++++ Task inputs
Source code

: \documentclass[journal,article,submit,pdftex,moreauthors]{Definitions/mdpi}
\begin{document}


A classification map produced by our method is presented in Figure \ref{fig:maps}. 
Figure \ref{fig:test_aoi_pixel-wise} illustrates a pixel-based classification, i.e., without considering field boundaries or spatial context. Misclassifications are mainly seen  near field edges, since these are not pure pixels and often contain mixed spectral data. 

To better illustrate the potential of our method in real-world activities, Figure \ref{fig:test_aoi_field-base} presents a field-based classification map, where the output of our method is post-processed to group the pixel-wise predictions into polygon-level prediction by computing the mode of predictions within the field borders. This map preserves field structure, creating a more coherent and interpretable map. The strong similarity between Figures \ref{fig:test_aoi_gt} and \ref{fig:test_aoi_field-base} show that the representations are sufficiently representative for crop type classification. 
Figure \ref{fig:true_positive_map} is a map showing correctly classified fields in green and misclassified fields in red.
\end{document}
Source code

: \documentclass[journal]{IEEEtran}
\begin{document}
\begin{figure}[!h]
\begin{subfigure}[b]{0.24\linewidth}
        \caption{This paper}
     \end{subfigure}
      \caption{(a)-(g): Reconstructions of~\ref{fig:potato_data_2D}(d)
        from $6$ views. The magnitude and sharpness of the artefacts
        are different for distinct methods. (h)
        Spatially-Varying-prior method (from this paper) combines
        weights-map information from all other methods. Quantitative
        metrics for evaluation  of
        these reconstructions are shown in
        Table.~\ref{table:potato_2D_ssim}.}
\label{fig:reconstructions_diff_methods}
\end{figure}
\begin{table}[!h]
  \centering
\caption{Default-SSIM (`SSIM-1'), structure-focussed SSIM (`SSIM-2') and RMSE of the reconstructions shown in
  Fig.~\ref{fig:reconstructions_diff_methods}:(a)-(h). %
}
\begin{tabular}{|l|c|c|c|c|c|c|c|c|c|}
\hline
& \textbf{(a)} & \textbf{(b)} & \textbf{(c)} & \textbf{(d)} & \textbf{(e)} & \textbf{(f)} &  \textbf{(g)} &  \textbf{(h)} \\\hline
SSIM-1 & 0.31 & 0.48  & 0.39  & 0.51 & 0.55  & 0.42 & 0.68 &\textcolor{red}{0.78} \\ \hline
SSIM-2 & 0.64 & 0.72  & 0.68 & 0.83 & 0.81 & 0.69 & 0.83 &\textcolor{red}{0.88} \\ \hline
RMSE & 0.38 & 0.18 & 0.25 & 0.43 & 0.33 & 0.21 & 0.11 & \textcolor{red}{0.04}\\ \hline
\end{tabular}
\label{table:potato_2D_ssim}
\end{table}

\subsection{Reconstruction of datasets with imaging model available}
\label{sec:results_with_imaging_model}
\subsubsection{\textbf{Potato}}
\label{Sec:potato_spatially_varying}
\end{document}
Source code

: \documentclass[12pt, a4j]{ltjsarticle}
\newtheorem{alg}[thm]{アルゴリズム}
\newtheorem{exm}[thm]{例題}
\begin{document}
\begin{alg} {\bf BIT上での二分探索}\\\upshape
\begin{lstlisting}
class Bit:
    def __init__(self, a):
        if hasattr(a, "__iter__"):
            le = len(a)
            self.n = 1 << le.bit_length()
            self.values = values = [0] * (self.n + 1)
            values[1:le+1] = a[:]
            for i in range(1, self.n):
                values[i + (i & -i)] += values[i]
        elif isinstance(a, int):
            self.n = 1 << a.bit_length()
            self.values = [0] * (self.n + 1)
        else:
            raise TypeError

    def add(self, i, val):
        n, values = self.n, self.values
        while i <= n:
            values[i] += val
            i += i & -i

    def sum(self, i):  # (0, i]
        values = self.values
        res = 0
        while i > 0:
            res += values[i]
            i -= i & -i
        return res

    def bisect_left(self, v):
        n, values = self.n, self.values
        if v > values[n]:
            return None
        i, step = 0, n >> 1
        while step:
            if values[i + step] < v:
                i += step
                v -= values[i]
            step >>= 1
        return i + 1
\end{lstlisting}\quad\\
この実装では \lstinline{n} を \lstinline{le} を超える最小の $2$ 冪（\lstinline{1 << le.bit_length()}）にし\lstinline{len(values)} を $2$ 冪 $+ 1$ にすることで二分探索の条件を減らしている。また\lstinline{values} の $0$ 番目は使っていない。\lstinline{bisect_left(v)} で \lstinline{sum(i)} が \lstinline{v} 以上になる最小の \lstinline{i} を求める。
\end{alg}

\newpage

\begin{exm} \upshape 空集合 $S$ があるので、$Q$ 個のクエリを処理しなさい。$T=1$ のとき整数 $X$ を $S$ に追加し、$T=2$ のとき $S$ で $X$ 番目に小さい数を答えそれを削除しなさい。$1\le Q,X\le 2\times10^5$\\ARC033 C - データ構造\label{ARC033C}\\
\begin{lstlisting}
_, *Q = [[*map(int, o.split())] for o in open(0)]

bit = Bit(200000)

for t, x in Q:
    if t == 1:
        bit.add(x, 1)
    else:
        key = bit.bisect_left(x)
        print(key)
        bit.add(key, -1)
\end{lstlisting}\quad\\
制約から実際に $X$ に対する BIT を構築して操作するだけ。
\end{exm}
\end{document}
++++++++
What to produce: Reproduce the data above in full. Leave nothing out.

Completed task:
Source code

: \documentclass[journal,article,submit,pdftex,moreauthors]{Definitions/mdpi}
\begin{document}


A classification map produced by our method is presented in Figure \ref{fig:maps}. 
Figure \ref{fig:test_aoi_pixel-wise} illustrates a pixel-based classification, i.e., without considering field boundaries or spatial context. Misclassifications are mainly seen  near field edges, since these are not pure pixels and often contain mixed spectral data. 

To better illustrate the potential of our method in real-world activities, Figure \ref{fig:test_aoi_field-base} presents a field-based classification map, where the output of our method is post-processed to group the pixel-wise predictions into polygon-level prediction by computing the mode of predictions within the field borders. This map preserves field structure, creating a more coherent and interpretable map. The strong similarity between Figures \ref{fig:test_aoi_gt} and \ref{fig:test_aoi_field-base} show that the representations are sufficiently representative for crop type classification. 
Figure \ref{fig:true_positive_map} is a map showing correctly classified fields in green and misclassified fields in red.
\end{document}
Source code

: \documentclass[journal]{IEEEtran}
\begin{document}
\begin{figure}[!h]
\begin{subfigure}[b]{0.24\linewidth}
        \caption{This paper}
     \end{subfigure}
      \caption{(a)-(g): Reconstructions of~\ref{fig:potato_data_2D}(d)
        from $6$ views. The magnitude and sharpness of the artefacts
        are different for distinct methods. (h)
        Spatially-Varying-prior method (from this paper) combines
        weights-map information from all other methods. Quantitative
        metrics for evaluation  of
        these reconstructions are shown in
        Table.~\ref{table:potato_2D_ssim}.}
\label{fig:reconstructions_diff_methods}
\end{figure}
\begin{table}[!h]
  \centering
\caption{Default-SSIM (`SSIM-1'), structure-focussed SSIM (`SSIM-2') and RMSE of the reconstructions shown in
  Fig.~\ref{fig:reconstructions_diff_methods}:(a)-(h). %
}
\begin{tabular}{|l|c|c|c|c|c|c|c|c|c|}
\hline
& \textbf{(a)} & \textbf{(b)} & \textbf{(c)} & \textbf{(d)} & \textbf{(e)} & \textbf{(f)} &  \textbf{(g)} &  \textbf{(h)} \\\hline
SSIM-1 & 0.31 & 0.48  & 0.39  & 0.51 & 0.55  & 0.42 & 0.68 &\textcolor{red}{0.78} \\ \hline
SSIM-2 & 0.64 & 0.72  & 0.68 & 0.83 & 0.81 & 0.69 & 0.83 &\textcolor{red}{0.88} \\ \hline
RMSE & 0.38 & 0.18 & 0.25 & 0.43 & 0.33 & 0.21 & 0.11 & \textcolor{red}{0.04}\\ \hline
\end{tabular}
\label{table:potato_2D_ssim}
\end{table}

\subsection{Reconstruction of datasets with imaging model available}
\label{sec:results_with_imaging_model}
\subsubsection{\textbf{Potato}}
\label{Sec:potato_spatially_varying}
\end{document}
Source code

: \documentclass[12pt, a4j]{ltjsarticle}
\newtheorem{alg}[thm]{アルゴリズム}
\newtheorem{exm}[thm]{例題}
\begin{document}
\begin{alg} {\bf BIT上での二分探索}\\\upshape
\begin{lstlisting}
class Bit:
    def __init__(self, a):
        if hasattr(a, "__iter__"):
            le = len(a)
            self.n = 1 << le.bit_length()
            self.values = values = [0] * (self.n + 1)
            values[1:le+1] = a[:]
            for i in range(1, self.n):
                values[i + (i & -i)] += values[i]
        elif isinstance(a, int):
            self.n = 1 << a.bit_length()
            self.values = [0] * (self.n + 1)
        else:
            raise TypeError

    def add(self, i, val):
        n, values = self.n, self.values
        while i <= n:
            values[i] += val
            i += i & -i

    def sum(self, i):  # (0, i]
        values = self.values
        res = 0
        while i > 0:
            res += values[i]
            i -= i & -i
        return res

    def bisect_left(self, v):
        n, values = self.n, self.values
        if v > values[n]:
            return None
        i, step = 0, n >> 1
        while step:
            if values[i + step] < v:
                i += step
                v -= values[i]
            step >>= 1
        return i + 1
\end{lstlisting}\quad\\
この実装では \lstinline{n} を \lstinline{le} を超える最小の $2$ 冪（\lstinline{1 << le.bit_length()}）にし\lstinline{len(values)} を $2$ 冪 $+ 1$ にすることで二分探索の条件を減らしている。また\lstinline{values} の $0$ 番目は使っていない。\lstinline{bisect_left(v)} で \lstinline{sum(i)} が \lstinline{v} 以上になる最小の \lstinline{i} を求める。
\end{alg}

\newpage

\begin{exm} \upshape 空集合 $S$ があるので、$Q$ 個のクエリを処理しなさい。$T=1$ のとき整数 $X$ を $S$ に追加し、$T=2$ のとき $S$ で $X$ 番目に小さい数を答えそれを削除しなさい。$1\le Q,X\le 2\times10^5$\\ARC033 C - データ構造\label{ARC033C}\\
\begin{lstlisting}
_, *Q = [[*map(int, o.split())] for o in open(0)]

bit = Bit(200000)

for t, x in Q:
    if t == 1:
        bit.add(x, 1)
    else:
        key = bit.bisect_left(x)
        print(key)
        bit.add(key, -1)
\end{lstlisting}\quad\\
制約から実際に $X$ に対する BIT を構築して操作するだけ。
\end{exm}
\end{document}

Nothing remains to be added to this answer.